A second, contrasting and more speculative interpretation of the approach tendency of the high SAs when anticipating social interaction would be that this reflects their implicit eagerness to have contact with others. It may be that only under circumstances in which they are confronted with an unavoidable social interaction, as in the anticipation condition, their wish to make contact with others becomes apparent. The diagnosis of SAD implicitly assumes that, in contrast to, e.g., schizoid personality disorder, their desire for social interaction is still intact. Taking into consideration that SAD patients report severe problems in developing satisfying relations (see Alden and Taylor 2004, 2010, for reviews) they may well have an increased implicit wish to make contact with others. Indeed, Davila and Beck (2002) showed that SAs have a dependent interpersonal style in close relationships, suggesting that they rely excessively on close others to compensate for their problems in social contact. Moreover, in the study by Kashdan and Wenzel (2005), dyads of high and low SAs participated in conversations of 45 min of personal disclosure. Afterwards, the SAs dyads appreciated these social interactions more than the low SAs or mixed high and low SAs dyads. The authors interpreted this finding to suggest that, due to their avoidance, social activities are rare, but highly desirable for high SAs. It may be that such a deprivation from social interactions results in an eagerness to have satisfying interactions with others. This eagerness for social interactions may then become apparent at an implicit level when the high SAs are confronted with an upcoming, unavoidable social interaction, as in our study. Of course, this interpretation is speculative and needs more study.

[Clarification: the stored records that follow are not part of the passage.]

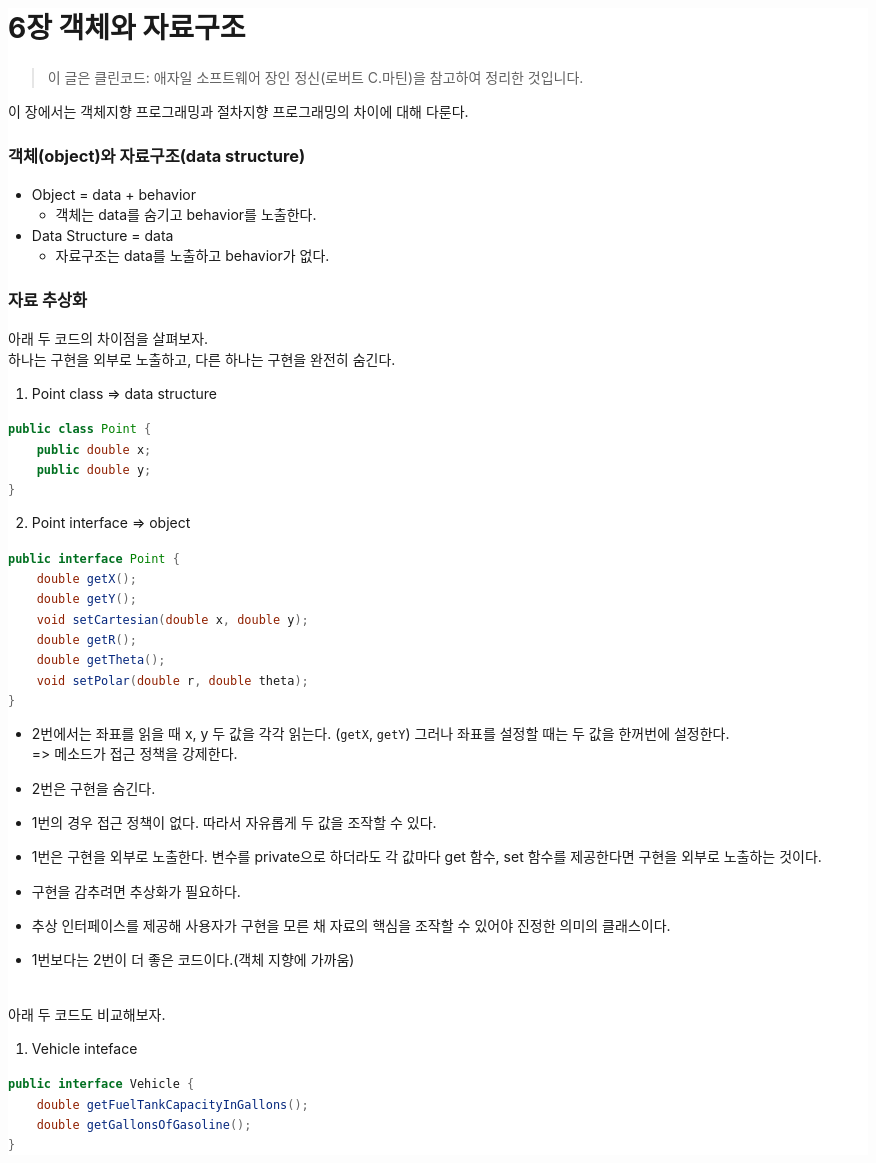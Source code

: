 # 6장 객체와 자료구조

> 이 글은 클린코드: 애자일 소프트웨어 장인 정신(로버트 C.마틴)을 참고하여 정리한 것입니다.

이 장에서는 객체지향 프로그래밍과 절차지향 프로그래밍의 차이에 대해 다룬다.

### 객체(object)와 자료구조(data structure)

- Object = data + behavior
  - 객체는 data를 숨기고 behavior를 노출한다.
- Data Structure = data
  - 자료구조는 data를 노출하고 behavior가 없다.

### 자료 추상화

아래 두 코드의 차이점을 살펴보자. <br>
하나는 구현을 외부로 노출하고, 다른 하나는 구현을 완전히 숨긴다.

1. Point class => data structure

```java
public class Point {
    public double x;
    public double y;
}
```

2. Point interface => object

```java
public interface Point {
    double getX();
    double getY();
    void setCartesian(double x, double y);
    double getR();
    double getTheta();
    void setPolar(double r, double theta);
}
```

- 2번에서는 좌표를 읽을 때 x, y 두 값을 각각 읽는다. (`getX`, `getY`) 그러나 좌표를 설정할 때는 두 값을 한꺼번에 설정한다.<br>
  => 메소드가 접근 정책을 강제한다.
- 2번은 구현을 숨긴다.
- 1번의 경우 접근 정책이 없다. 따라서 자유롭게 두 값을 조작할 수 있다.
- 1번은 구현을 외부로 노출한다. 변수를 private으로 하더라도 각 값마다 get 함수, set 함수를 제공한다면 구현을 외부로 노출하는 것이다.

- 구현을 감추려면 추상화가 필요하다.
- 추상 인터페이스를 제공해 사용자가 구현을 모른 채 자료의 핵심을 조작할 수 있어야 진정한 의미의 클래스이다.
- 1번보다는 2번이 더 좋은 코드이다.(객체 지향에 가까움)

<br>
아래 두 코드도 비교해보자.

1. Vehicle inteface

```java
public interface Vehicle {
    double getFuelTankCapacityInGallons();
    double getGallonsOfGasoline();
}
```

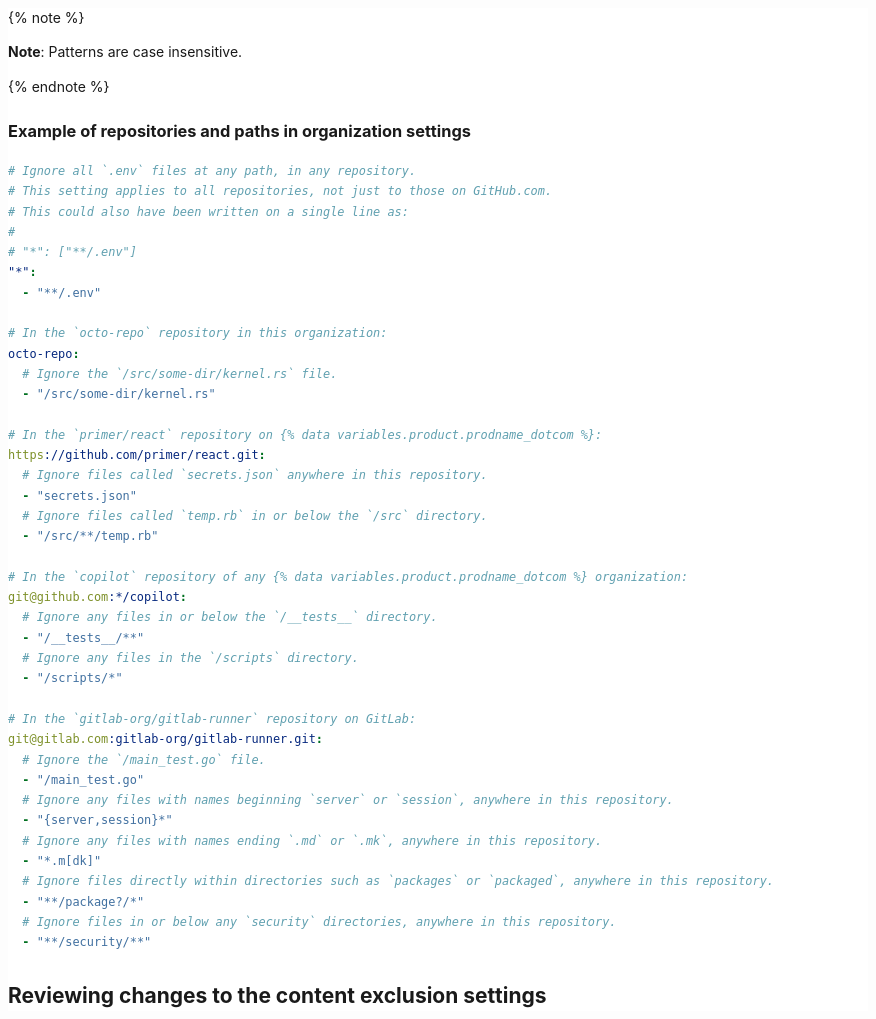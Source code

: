    {% note %}

   **Note**: Patterns are case insensitive.

   {% endnote %}

### Example of repositories and paths in organization settings

```yaml annotate
# Ignore all `.env` files at any path, in any repository.
# This setting applies to all repositories, not just to those on GitHub.com.
# This could also have been written on a single line as:
#
# "*": ["**/.env"]
"*":
  - "**/.env"

# In the `octo-repo` repository in this organization:
octo-repo:
  # Ignore the `/src/some-dir/kernel.rs` file.
  - "/src/some-dir/kernel.rs"

# In the `primer/react` repository on {% data variables.product.prodname_dotcom %}:
https://github.com/primer/react.git:
  # Ignore files called `secrets.json` anywhere in this repository.
  - "secrets.json"
  # Ignore files called `temp.rb` in or below the `/src` directory.
  - "/src/**/temp.rb"

# In the `copilot` repository of any {% data variables.product.prodname_dotcom %} organization:
git@github.com:*/copilot:
  # Ignore any files in or below the `/__tests__` directory.
  - "/__tests__/**"
  # Ignore any files in the `/scripts` directory.
  - "/scripts/*"

# In the `gitlab-org/gitlab-runner` repository on GitLab:
git@gitlab.com:gitlab-org/gitlab-runner.git:
  # Ignore the `/main_test.go` file.
  - "/main_test.go"
  # Ignore any files with names beginning `server` or `session`, anywhere in this repository.
  - "{server,session}*"
  # Ignore any files with names ending `.md` or `.mk`, anywhere in this repository.
  - "*.m[dk]"
  # Ignore files directly within directories such as `packages` or `packaged`, anywhere in this repository.
  - "**/package?/*"
  # Ignore files in or below any `security` directories, anywhere in this repository.
  - "**/security/**"
```

## Reviewing changes to the content exclusion settings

A number of limitations need to be addressed. First of all, how implicit avoidance behavior in SA relates to actual behavior is still unclear. Although, Rinck and Becker (2007) demonstrated the link between spider-related avoidance behavior in the AAT and avoidance of real spiders by spider fearful individuals, no study so far has investigated this link in SA. Moreover, the current study itself also has a number of limitations. First, the test–retest reliability of the Face-Turn AAT is not established, yet. Second, it is not entirely clear whether the avoidance behavior that is measured by the Face-Turn AAT concerns fear or general dislike of the stimulus. Third, in order to gain complete experimental control in a neutral setting, ecological validity of a real-life social interaction had to be sacrificed. Fourth, for reasons of convenience and homogeneity of the sample, it was chosen to only include females. The advantage of a homogeneous sample is that gender was not confounding the results and could not reduce the power of this study. However, the drawback is that it remains to be investigated whether the results can be generalized to males: men may show other approach patterns toward the same or opposite gender. Last, this study relied on a non-clinical sample, and research is needed to investigate whether the same patterns appear in patients with SAD.

Concluding, the implicit social behavioral responses of high SAs changed from decreased approach responses under neutral circumstances to increased approach in anticipation of social interaction. How these findings can be interpreted is still open for discussion. The increased approach to social stimuli for the high SAs in anticipation of social interaction may indicate the increased salience of social stimuli or the SAs’ implicit desire to engage in social interaction. Future studies need to replicate these findings to shed more light on the interpretation of the increased implicit social approach responses of SAs in anticipation of social interaction.